To join a MAO, beneficiaries must have Medicare Part A and Part B. The beneficiary will be responsible for the standard monthly Medicare Part B premium. In addition, they might have to pay a monthly premium to the MAO for the extra benefits that they offer.
Individuals in a MAO don’t need a Medigap policy because MAO generally cover many of the same benefits that a Medigap policy would cover, such as extra days in the hospital after they have used the number of days that Medicare pays for.
A Private Fee for Service plan is one of the options that a beneficiary can choose under the MAO program. Private insurance companies administer PFFS plans, but beneficiaries who enroll in PFFS plans are, by law, are still enrolled in the Medicare program. Beneficiaries must continue to pay the Medicare Part B monthly premium and, in addition, may have to pay a PFFS monthly premium.
Beneficiaries receive the same benefits under a PFFS plan as under traditional Medicare. However, PFFS plans have the flexibility to offer “enhancements” to the program, reduced cost-sharing amounts and worldwide emergency care, for example. Because insurance companies decide where they will do business, companies may offer PFFS plans in some parts of the country. Insurance companies can decide that a plan will be available to everyone with Medicare in a state, or be open in certain counties. Insurance companies may also offer more than one plan in an area, with different benefits and costs.
To find a PFFS service plan visit Medicare.gov and click on Medicare personal plan finder.
Medicare Managed Care Plans
The most popular option under the MAO is the Medicare Managed Care Plan, also known as HMOs.

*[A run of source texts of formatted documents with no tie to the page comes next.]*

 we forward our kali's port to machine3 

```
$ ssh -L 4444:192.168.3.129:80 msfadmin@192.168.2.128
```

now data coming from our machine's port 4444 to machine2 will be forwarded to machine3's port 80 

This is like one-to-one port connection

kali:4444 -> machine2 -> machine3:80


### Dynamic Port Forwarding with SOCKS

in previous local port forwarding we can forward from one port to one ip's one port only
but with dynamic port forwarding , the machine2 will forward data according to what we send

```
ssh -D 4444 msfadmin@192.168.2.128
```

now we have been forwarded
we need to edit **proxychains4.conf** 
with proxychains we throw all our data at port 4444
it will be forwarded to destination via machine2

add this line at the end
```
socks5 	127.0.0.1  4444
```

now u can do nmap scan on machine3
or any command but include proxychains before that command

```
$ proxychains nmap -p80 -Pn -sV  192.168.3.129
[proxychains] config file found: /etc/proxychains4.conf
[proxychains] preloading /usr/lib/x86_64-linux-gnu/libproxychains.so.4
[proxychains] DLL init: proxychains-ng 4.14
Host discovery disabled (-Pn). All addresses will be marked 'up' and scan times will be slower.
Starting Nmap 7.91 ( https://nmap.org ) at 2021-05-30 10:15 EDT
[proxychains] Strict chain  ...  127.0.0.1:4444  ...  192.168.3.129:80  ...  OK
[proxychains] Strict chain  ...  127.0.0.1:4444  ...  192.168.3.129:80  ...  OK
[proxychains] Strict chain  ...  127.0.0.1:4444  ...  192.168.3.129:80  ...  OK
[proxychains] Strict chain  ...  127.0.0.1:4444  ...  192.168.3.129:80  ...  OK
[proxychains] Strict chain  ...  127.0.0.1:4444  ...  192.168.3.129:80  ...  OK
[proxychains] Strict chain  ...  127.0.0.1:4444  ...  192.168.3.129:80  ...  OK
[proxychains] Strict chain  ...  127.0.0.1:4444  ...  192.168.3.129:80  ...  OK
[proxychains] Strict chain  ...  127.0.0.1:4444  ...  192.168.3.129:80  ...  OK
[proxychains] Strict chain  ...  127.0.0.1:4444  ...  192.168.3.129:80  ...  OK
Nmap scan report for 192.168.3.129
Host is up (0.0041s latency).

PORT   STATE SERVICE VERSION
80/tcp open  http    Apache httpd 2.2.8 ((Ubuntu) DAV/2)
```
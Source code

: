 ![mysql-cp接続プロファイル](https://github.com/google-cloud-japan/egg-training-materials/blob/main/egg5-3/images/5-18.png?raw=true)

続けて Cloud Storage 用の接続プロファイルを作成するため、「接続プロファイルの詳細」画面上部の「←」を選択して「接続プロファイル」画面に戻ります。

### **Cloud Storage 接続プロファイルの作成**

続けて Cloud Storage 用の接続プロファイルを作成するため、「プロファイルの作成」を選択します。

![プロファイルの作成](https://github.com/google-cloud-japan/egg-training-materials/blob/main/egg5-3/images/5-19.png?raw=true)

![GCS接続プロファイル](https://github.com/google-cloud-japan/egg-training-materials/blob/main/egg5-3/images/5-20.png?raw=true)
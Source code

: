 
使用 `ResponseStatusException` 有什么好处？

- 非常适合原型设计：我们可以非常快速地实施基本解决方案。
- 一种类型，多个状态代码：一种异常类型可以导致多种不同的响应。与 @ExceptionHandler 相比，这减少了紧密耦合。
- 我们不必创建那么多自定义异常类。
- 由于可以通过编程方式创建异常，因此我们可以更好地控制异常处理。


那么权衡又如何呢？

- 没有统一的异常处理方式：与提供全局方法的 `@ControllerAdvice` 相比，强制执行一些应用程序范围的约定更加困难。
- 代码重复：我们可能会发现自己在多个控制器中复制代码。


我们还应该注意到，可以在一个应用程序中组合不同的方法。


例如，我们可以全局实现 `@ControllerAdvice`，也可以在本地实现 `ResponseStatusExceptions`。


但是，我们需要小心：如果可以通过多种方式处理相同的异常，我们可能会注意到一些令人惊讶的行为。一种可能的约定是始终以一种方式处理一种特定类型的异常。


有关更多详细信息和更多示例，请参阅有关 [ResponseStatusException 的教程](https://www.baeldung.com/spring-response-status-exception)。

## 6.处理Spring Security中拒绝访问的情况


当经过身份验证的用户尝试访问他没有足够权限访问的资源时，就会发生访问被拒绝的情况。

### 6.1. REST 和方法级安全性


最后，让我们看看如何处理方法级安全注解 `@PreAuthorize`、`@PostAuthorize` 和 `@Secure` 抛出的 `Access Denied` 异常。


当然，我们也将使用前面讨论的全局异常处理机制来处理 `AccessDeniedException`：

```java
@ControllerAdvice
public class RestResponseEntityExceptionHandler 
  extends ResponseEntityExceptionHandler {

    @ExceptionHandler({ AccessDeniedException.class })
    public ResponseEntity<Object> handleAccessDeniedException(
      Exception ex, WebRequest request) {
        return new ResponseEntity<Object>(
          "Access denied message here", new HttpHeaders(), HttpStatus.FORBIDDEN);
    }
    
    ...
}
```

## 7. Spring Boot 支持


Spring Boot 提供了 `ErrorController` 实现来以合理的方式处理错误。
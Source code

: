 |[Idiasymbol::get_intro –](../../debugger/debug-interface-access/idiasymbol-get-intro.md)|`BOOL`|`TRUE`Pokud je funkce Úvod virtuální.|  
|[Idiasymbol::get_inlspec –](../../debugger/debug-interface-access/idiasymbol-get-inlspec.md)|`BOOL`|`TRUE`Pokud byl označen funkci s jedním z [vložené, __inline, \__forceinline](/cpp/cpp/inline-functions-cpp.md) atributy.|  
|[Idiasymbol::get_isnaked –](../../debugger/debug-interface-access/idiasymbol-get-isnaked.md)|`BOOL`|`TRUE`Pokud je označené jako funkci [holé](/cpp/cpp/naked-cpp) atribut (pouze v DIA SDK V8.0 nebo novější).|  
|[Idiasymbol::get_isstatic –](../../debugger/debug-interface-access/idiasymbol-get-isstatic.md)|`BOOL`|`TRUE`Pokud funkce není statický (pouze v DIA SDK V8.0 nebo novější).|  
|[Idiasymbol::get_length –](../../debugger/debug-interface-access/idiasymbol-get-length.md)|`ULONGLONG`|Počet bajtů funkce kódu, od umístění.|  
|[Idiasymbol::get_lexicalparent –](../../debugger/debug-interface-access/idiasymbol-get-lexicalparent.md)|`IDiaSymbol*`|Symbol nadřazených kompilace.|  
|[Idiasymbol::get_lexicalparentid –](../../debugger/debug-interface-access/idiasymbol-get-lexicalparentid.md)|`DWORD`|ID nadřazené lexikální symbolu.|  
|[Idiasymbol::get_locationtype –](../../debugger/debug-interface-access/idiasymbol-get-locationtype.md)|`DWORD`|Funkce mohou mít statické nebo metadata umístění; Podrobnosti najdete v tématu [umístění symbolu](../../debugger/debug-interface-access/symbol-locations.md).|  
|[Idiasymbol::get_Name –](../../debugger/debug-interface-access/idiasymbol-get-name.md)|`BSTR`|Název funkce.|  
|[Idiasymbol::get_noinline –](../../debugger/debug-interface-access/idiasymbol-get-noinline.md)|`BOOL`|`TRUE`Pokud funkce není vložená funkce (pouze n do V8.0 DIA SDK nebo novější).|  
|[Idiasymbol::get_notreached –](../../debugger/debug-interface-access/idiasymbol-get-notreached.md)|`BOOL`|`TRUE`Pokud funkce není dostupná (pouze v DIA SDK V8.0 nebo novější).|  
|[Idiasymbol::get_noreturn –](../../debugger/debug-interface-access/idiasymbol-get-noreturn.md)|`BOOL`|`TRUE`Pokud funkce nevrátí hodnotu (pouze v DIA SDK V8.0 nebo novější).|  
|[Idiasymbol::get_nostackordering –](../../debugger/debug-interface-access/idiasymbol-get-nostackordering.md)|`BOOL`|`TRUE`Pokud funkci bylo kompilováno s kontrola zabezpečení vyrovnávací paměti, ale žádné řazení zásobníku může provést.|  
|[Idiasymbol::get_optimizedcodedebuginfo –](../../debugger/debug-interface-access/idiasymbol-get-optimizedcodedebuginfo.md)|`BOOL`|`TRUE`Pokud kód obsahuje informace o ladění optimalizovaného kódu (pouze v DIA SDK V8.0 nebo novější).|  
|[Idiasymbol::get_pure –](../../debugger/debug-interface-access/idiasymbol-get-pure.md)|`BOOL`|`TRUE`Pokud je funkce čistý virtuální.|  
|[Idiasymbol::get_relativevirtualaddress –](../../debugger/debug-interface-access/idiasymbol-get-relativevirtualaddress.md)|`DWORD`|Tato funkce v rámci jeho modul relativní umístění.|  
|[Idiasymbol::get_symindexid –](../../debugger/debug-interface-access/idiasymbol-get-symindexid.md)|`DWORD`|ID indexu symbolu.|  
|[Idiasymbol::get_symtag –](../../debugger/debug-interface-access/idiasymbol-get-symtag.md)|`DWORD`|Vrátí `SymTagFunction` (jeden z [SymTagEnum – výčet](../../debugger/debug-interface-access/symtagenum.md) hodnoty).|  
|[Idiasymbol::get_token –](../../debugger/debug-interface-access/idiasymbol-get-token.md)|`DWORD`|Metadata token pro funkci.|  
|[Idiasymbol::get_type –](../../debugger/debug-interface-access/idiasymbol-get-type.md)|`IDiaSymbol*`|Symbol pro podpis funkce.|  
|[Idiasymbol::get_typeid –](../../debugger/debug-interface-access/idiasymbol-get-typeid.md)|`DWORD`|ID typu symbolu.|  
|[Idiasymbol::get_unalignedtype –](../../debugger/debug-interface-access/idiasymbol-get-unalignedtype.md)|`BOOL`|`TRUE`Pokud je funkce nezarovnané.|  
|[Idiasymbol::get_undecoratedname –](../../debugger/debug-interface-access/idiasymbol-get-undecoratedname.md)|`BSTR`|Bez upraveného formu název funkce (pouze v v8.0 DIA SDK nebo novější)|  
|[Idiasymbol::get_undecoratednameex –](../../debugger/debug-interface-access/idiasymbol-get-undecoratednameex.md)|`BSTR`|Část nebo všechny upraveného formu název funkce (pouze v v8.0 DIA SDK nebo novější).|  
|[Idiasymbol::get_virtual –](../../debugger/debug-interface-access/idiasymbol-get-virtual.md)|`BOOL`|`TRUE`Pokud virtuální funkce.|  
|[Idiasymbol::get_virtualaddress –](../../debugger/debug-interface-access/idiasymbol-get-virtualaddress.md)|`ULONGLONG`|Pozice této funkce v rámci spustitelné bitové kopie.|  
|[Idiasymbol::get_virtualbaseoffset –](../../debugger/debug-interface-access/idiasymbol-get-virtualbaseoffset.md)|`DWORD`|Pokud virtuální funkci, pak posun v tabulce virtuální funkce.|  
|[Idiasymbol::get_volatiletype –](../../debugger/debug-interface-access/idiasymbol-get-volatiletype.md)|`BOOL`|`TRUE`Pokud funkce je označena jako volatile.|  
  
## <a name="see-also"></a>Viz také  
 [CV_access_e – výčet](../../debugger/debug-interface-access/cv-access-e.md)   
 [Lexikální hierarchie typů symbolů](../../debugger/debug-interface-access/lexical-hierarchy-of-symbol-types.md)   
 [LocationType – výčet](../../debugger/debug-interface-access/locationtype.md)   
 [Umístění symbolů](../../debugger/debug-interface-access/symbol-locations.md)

For explanation purposes, the Medicare Managed Care Plan will be referred to as HMOs in this guide. HMOs are private insurance companies contracted by CMS to provide comprehensive care through a series of participating facilities and medical professionals called a network. To find a HMO insurer visit Default Enrollment Policy and Data of Approved Medicare Advantage Organizations.
HMOs fall into two categories, “risk” and “cost-based.” Each type of HMO has its own requirements and policies. The major difference is in the ability of the beneficiary to move outside of the network for services. Both types of HMOs provide emergency and urgent care coverage if the patient’s medical condition requires immediate attention. The beneficiary must maintain his/her payments for Medicare Part B in order to choose an HMO.
Risk based HMOs cover the largest group of beneficiaries outside of the traditional “fee-for-service” Medicare program. In order for the Medicare HMO to make payment for services, beneficiaries must stay within the network. If the beneficiary does not follow the HMO’s regulations, the HMO will deny payment. When this happens, the beneficiary cannot look to traditional Medicare to make payment.
Cost-based HMOs allow the beneficiary freedom of choice. If the beneficiary stays within network, services will be billed to the HMO insurer and the patient has a minimal co-pay responsibility. If the beneficiary goes outside the network, the claim may be billed to Part A or Part B and Medicare can make payment. In these cases, the beneficiary is liable for all deductibles and coinsurance amounts under the fee-for-service program.
When a beneficiary is in one program, he/she is not eligible for the benefits provided by another (except in rare cases). A beneficiary may change their selection of programs during the course of entitlement. It is important to note that although the HMO is the beneficiary’s replacement for traditional Medicare, they will have a separate card through the HMO. The patient’s Medicare card will not indicate HMO enrollment and the Social Security Administration does not revoke the traditional Medicare card.